Oh, my God...
I squealed in ecstasy as I watched the first five or ten minutes of King's Ransom. Do you remember the first time you watched the first tracking shot of The Godfather or the opening chord and title scroll of Star Wars? It is mesmerizing to watch the object of pure beauty that comes from when a group of people -- director, writers, actors, musicians -- join together in the goal of making something perfect and then actually succeed. De Palma's savage gang meeting scene in The Untouchables, with David Mamet's classic baseball monologue and De Niro's cocky but menacing delivery. The chemistry between Shaw, Scheider, and Dreyfuss, as they sit around the table on the boat, captured so realistically by Spielberg. These and so many more of the greatest moments in cinematic history, almost a living symbiosis of talent aimed at putting on celluloid what nobody else has ever seen. And then, in 2005, directors and writers and actors and so on and so on got together and set out to make one of the worst movies the world had ever seen.
That has to be what happened, because it's the only way anyone could have made a movie this goddam bad.
No matter that Jeffrey Byrd only directed music videos and a couple of independent movies before tackling this project. No matter that Wayne Conley wrote for Keenan and Kel and Nick Cannon before turning his pen to this. No matter that Anthony Anderson has been in mostly bad movies or that Jay Mohr's film and TV career was never what you may have thought after Jerry Maguire or that Charlie Murphy somehow got an acting job. No matter any of this, because the mite that lives in the turd that was thrown at a slack-jawed petting zoo patron by a bored, malnourished monkey could see that everything was wrong with everything that was happening around King's Ransom.
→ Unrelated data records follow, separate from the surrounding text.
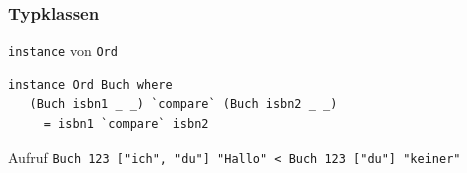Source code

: \documentclass[fleqn,11pt,aspectratio=43]{beamer}
\begin{document}
\begin{frame}[fragile]
\frametitle{Typklassen}
\begin{block}{\lstinline|instance| von \lstinline|Ord|}
\begin{lstlisting}
instance Ord Buch where
   (Buch isbn1 _ _) `compare` (Buch isbn2 _ _) 
     = isbn1 `compare` isbn2
\end{lstlisting}
\end{block}
\begin{block}{Aufruf}
\lstinline|Buch 123 ["ich", "du"] "Hallo" < Buch 123 ["du"] "keiner"|
\end{block}
\end{frame}



\end{document}

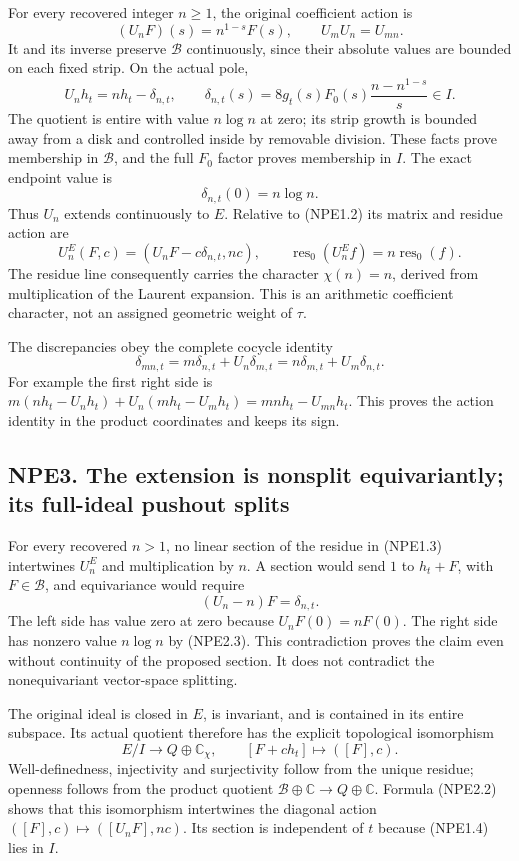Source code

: For every recovered integer \(n\ge1\), the original coefficient action
is \[
(U_nF)(s)=n^{1-s}F(s),\qquad U_mU_n=U_{mn}.
\tag{NPE2.1}
\] It and its inverse preserve \(\mathcal B\) continuously, since their
absolute values are bounded on each fixed strip. On the actual pole, \[
U_nh_t=nh_t-\delta_{n,t},\qquad
\delta_{n,t}(s)=8g_t(s)F_0(s)\frac{n-n^{1-s}}s\in I.
\tag{NPE2.2}
\] The quotient is entire with value \(n\log n\) at zero; its strip
growth is bounded away from a disk and controlled inside by removable
division. These facts prove membership in \(\mathcal B\), and the full
\(F_0\) factor proves membership in \(I\). The exact endpoint value is
\[
\delta_{n,t}(0)=n\log n.
\tag{NPE2.3}
\] Thus \(U_n\) extends continuously to \(E\). Relative to (NPE1.2) its
matrix and residue action are \[
U_n^E(F,c)=(U_nF-c\delta_{n,t},nc),\qquad
\operatorname{res}_0(U_n^Ef)=n\operatorname{res}_0(f).
\tag{NPE2.4}
\] The residue line consequently carries the character \(\chi(n)=n\),
derived from multiplication of the Laurent expansion. This is an
arithmetic coefficient character, not an assigned geometric weight of
\(\tau\).

The discrepancies obey the complete cocycle identity \[
\delta_{mn,t}=m\delta_{n,t}+U_n\delta_{m,t}
=n\delta_{m,t}+U_m\delta_{n,t}.
\tag{NPE2.5}
\] For example the first right side is
\(m(nh_t-U_nh_t)+U_n(mh_t-U_mh_t)=mnh_t-U_{mn}h_t\). This proves the
action identity in the product coordinates and keeps its sign.

\subsection{NPE3. The extension is nonsplit equivariantly; its
full-ideal pushout
splits}\label{npe3.-the-extension-is-nonsplit-equivariantly-its-full-ideal-pushout-splits}

For every recovered \(n>1\), no linear section of the residue in
(NPE1.3) intertwines \(U_n^E\) and multiplication by \(n\). A section
would send \(1\) to \(h_t+F\), with \(F\in\mathcal B\), and equivariance
would require \[
(U_n-n)F=\delta_{n,t}.
\tag{NPE3.1}
\] The left side has value zero at zero because \(U_nF(0)=nF(0)\). The
right side has nonzero value \(n\log n\) by (NPE2.3). This contradiction
proves the claim even without continuity of the proposed section. It
does not contradict the nonequivariant vector-space splitting.

The original ideal is closed in \(E\), is invariant, and is contained in
its entire subspace. Its actual quotient therefore has the explicit
topological isomorphism \[
E/I\longrightarrow Q\oplus\mathbb C_\chi,
\qquad [F+ch_t]\longmapsto([F],c).
\tag{NPE3.2}
\] Well-definedness, injectivity and surjectivity follow from the unique
residue; openness follows from the product quotient
\(\mathcal B\oplus\mathbb C\to Q\oplus\mathbb C\). Formula (NPE2.2)
shows that this isomorphism intertwines the diagonal action
\(([F],c)\mapsto([U_nF],nc)\). Its section is independent of \(t\)
because (NPE1.4) lies in \(I\).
The acting is so poorly timed that it looks like everyone was shown their line for two seconds upside-down and in Pig Latin and then asked to recite it back. The lines themselves are so poorly written that I almost paused the movie to look for more depth of narrative in Goodnight, Moon. The sound effects -- yes, sound effects -- that they play to emphasize what is supposed to pass for a joke -- and they are not funny, no matter how often Anderson fake laughs after his own delivery -- are so ubiquitous that I thought one of the sound editors had let their two-year-old loose because they just didn't care about what they are doing. Nothing in this movie works; towards being a good movie, that is. I could tell within the first five minutes that I was in for something epic. Sometimes, it's just that obvious. So many of these bad movies have been purely boring that it is a relief to see something so excruciatingly and offensively, well, bad.
It is in our nature to look for meaning in things that we don't understand. Lightning turns into a weapon hurled from Mount Olympus. Rainbows turn into a promise from God. A movie that does not work in any way on any level is rationalized as an attempt to satirize Hollywood by striving for perfect imperfection. Or maybe none of them gave a s***. Either way, I salute them. I enjoyed the destruction of all of their careers thoroughly.